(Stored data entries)
--------------------------------------------------
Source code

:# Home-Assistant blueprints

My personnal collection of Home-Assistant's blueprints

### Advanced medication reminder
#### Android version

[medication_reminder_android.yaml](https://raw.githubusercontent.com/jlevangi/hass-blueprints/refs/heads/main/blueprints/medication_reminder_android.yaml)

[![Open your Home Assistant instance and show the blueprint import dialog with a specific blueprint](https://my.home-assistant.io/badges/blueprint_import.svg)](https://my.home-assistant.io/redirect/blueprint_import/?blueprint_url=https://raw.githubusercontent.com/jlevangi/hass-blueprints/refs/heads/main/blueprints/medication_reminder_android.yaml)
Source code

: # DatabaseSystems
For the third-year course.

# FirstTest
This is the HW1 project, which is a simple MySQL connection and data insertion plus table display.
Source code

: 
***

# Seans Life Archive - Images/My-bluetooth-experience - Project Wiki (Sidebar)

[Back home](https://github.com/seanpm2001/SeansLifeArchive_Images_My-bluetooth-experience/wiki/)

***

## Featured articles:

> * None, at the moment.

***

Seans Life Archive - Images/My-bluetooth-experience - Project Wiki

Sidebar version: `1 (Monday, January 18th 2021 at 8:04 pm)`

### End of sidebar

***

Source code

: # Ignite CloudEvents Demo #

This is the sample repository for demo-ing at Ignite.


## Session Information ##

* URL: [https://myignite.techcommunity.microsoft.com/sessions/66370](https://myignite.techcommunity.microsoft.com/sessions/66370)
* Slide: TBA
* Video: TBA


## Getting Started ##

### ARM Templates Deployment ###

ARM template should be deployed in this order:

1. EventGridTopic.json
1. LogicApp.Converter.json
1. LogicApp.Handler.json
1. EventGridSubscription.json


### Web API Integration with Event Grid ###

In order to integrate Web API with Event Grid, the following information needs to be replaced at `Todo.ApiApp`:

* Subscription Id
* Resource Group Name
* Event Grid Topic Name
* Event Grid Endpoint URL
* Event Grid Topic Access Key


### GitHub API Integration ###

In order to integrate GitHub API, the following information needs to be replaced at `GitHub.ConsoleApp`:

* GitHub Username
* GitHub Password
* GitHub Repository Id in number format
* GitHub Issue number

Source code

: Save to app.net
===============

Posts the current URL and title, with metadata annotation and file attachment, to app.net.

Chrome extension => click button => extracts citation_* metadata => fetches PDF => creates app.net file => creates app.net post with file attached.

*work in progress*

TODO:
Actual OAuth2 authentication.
--------------------------------------------------
■ **Work to be completed**
Give back the opening line of the records above and every line after it, up to and including the one with "### ARM Templates Deployment ###", unchanged.

■ **Exercise solution**
Source code

:# Home-Assistant blueprints

My personnal collection of Home-Assistant's blueprints

### Advanced medication reminder
#### Android version

[medication_reminder_android.yaml](https://raw.githubusercontent.com/jlevangi/hass-blueprints/refs/heads/main/blueprints/medication_reminder_android.yaml)

[![Open your Home Assistant instance and show the blueprint import dialog with a specific blueprint](https://my.home-assistant.io/badges/blueprint_import.svg)](https://my.home-assistant.io/redirect/blueprint_import/?blueprint_url=https://raw.githubusercontent.com/jlevangi/hass-blueprints/refs/heads/main/blueprints/medication_reminder_android.yaml)
Source code

: # DatabaseSystems
For the third-year course.

# FirstTest
This is the HW1 project, which is a simple MySQL connection and data insertion plus table display.
Source code

: 
***

# Seans Life Archive - Images/My-bluetooth-experience - Project Wiki (Sidebar)

[Back home](https://github.com/seanpm2001/SeansLifeArchive_Images_My-bluetooth-experience/wiki/)

***

## Featured articles:

> * None, at the moment.

***

Seans Life Archive - Images/My-bluetooth-experience - Project Wiki

Sidebar version: `1 (Monday, January 18th 2021 at 8:04 pm)`

### End of sidebar

***

Source code

: # Ignite CloudEvents Demo #

This is the sample repository for demo-ing at Ignite.


## Session Information ##

* URL: [https://myignite.techcommunity.microsoft.com/sessions/66370](https://myignite.techcommunity.microsoft.com/sessions/66370)
* Slide: TBA
* Video: TBA


## Getting Started ##

### ARM Templates Deployment ###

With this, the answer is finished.